• _DATA_:
-------------------------

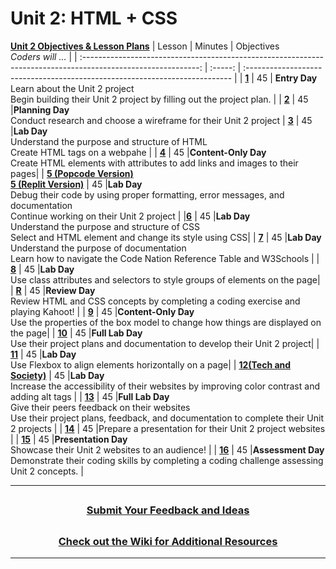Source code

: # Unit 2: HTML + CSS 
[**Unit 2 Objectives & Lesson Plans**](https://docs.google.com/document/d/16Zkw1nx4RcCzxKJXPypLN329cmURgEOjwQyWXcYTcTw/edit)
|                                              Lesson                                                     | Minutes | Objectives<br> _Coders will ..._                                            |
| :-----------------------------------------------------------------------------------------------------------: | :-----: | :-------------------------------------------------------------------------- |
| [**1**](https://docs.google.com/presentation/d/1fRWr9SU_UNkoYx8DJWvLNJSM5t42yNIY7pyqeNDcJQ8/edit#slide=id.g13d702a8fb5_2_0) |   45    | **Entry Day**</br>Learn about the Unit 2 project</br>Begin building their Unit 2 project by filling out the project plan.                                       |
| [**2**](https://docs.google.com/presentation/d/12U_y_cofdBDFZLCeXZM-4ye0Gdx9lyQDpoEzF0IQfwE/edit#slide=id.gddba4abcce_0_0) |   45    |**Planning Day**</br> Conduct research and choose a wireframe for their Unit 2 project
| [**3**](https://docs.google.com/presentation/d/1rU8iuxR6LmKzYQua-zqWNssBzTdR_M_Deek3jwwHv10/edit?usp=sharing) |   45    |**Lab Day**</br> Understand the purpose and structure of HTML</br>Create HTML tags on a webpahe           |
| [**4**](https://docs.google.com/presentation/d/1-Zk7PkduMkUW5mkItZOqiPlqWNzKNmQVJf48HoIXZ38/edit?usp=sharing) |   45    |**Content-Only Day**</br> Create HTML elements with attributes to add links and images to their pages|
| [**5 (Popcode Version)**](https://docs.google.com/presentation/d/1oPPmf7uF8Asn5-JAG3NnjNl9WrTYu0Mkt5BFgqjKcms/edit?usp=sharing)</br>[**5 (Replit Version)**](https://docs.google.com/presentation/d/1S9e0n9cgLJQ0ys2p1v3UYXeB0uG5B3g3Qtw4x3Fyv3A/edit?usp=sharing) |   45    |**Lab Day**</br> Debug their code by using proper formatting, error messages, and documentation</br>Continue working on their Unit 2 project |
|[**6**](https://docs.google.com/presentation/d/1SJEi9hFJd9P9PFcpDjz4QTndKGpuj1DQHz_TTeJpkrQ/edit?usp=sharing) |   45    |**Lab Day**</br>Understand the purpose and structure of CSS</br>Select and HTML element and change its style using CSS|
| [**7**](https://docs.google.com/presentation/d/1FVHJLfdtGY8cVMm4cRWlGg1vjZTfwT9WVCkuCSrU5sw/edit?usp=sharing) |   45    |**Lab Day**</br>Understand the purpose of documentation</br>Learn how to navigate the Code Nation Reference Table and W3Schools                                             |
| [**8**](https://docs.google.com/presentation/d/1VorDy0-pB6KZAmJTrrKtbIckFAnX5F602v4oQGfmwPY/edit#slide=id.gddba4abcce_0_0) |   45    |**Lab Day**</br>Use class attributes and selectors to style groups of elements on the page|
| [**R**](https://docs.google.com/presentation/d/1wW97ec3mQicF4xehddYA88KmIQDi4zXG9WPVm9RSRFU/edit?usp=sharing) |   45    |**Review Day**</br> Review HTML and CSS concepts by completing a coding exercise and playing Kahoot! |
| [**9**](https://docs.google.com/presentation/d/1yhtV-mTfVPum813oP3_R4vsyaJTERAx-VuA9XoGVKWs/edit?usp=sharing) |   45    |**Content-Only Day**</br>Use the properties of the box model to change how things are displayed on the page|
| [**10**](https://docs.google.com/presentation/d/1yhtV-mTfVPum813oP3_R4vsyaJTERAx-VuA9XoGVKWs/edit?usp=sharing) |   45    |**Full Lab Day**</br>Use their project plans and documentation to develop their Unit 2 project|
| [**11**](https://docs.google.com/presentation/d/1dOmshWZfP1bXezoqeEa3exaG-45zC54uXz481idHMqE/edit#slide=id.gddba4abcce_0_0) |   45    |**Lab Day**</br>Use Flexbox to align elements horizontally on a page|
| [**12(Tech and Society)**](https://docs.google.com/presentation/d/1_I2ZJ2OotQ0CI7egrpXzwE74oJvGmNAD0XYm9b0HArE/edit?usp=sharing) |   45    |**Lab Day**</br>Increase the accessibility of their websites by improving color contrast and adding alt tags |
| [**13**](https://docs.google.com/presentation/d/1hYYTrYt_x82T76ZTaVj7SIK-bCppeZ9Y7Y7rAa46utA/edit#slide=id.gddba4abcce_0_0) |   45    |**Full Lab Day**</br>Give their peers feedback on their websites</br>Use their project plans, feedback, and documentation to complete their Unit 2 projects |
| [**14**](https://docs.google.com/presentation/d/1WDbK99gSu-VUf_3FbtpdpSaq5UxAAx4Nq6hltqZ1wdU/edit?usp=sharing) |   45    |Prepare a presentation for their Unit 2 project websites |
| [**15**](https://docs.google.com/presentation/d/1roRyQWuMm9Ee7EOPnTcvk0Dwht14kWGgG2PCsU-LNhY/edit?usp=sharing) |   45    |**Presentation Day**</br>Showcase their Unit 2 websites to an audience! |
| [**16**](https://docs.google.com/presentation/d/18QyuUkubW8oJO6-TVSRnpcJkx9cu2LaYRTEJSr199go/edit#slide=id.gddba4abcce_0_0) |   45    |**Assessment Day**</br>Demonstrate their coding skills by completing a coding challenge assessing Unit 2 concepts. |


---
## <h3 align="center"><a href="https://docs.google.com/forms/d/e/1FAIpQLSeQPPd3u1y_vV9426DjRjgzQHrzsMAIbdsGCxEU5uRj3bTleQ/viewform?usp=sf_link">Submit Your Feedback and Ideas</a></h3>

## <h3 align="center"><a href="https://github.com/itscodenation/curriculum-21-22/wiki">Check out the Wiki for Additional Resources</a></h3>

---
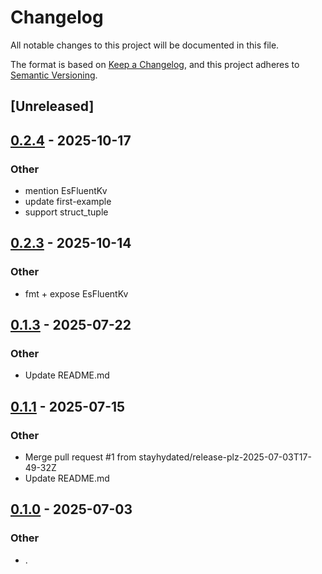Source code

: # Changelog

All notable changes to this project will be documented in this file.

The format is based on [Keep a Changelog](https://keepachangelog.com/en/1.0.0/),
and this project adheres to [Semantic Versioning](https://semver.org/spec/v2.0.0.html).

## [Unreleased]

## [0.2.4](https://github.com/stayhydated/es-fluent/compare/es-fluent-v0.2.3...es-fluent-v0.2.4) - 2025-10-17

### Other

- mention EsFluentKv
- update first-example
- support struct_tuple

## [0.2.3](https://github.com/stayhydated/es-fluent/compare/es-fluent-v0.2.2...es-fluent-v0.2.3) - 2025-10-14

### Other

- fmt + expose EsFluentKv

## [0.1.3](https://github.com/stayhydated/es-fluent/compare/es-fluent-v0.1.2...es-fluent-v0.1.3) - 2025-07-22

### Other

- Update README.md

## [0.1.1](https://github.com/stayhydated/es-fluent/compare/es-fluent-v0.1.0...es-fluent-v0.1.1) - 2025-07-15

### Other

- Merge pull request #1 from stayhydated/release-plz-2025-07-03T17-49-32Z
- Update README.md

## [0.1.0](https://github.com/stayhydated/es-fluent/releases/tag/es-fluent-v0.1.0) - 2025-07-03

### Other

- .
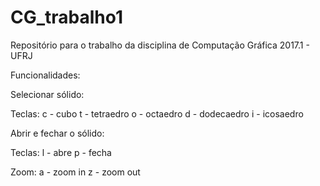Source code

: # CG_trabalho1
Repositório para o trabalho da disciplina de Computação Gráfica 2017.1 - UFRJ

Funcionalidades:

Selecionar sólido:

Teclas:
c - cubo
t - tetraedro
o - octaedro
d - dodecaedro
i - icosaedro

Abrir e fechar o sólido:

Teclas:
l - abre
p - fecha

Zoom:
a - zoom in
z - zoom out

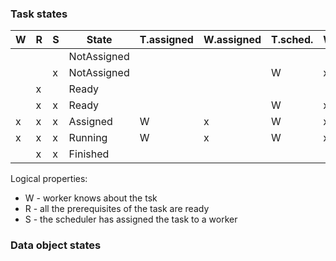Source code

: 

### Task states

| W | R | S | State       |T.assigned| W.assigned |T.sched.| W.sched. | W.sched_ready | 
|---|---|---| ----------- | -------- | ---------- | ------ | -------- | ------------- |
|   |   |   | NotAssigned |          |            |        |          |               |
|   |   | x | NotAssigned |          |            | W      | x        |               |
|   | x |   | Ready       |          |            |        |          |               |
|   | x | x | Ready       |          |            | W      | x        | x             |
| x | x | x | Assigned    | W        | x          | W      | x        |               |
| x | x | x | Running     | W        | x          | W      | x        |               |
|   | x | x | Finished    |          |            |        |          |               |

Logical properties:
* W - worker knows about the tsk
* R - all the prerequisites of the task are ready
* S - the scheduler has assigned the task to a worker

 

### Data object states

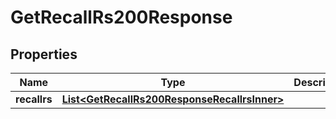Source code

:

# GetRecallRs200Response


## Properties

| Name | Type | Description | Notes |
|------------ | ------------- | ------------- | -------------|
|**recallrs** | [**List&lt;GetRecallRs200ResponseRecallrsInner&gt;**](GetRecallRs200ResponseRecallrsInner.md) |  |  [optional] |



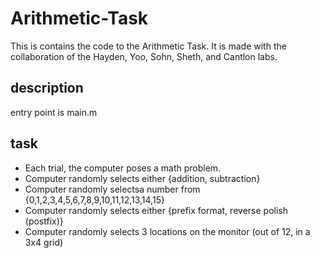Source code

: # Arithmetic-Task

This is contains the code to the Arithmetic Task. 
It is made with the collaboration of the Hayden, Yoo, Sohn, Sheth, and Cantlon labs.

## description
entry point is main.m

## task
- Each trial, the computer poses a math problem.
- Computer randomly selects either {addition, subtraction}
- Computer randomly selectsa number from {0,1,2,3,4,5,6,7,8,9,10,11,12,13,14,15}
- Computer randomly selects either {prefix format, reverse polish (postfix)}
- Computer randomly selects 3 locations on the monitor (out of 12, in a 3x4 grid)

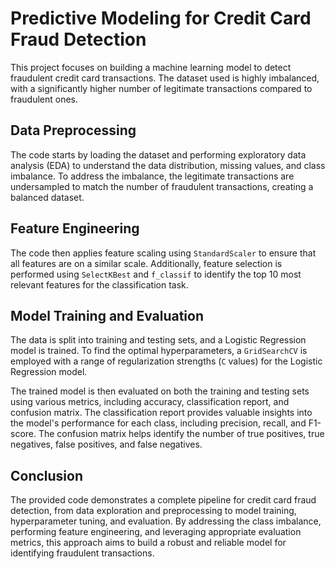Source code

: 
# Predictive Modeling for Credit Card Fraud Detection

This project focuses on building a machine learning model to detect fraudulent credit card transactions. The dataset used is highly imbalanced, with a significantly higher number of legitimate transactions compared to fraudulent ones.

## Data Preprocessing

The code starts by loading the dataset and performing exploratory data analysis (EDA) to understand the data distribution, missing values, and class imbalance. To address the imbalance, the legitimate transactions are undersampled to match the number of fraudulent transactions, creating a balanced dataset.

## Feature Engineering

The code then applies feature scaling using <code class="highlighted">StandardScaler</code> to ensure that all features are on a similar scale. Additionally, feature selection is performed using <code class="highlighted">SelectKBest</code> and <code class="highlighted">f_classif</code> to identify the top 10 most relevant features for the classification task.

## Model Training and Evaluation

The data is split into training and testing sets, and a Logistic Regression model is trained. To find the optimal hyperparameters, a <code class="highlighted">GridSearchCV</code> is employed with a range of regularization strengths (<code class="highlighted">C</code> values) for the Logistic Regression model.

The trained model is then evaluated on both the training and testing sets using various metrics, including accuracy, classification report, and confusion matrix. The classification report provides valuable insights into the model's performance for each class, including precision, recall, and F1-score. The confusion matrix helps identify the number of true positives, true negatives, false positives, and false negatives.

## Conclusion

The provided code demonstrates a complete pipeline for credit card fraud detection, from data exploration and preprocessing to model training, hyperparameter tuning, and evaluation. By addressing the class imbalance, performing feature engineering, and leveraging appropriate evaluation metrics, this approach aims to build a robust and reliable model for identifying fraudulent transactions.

-------------------------

• _AIM OF THE EXERCISE_: From the listing, count how many lines contain the string "href", and answer with the number by itself.

• _ANSWER FOR THE TASK_: 2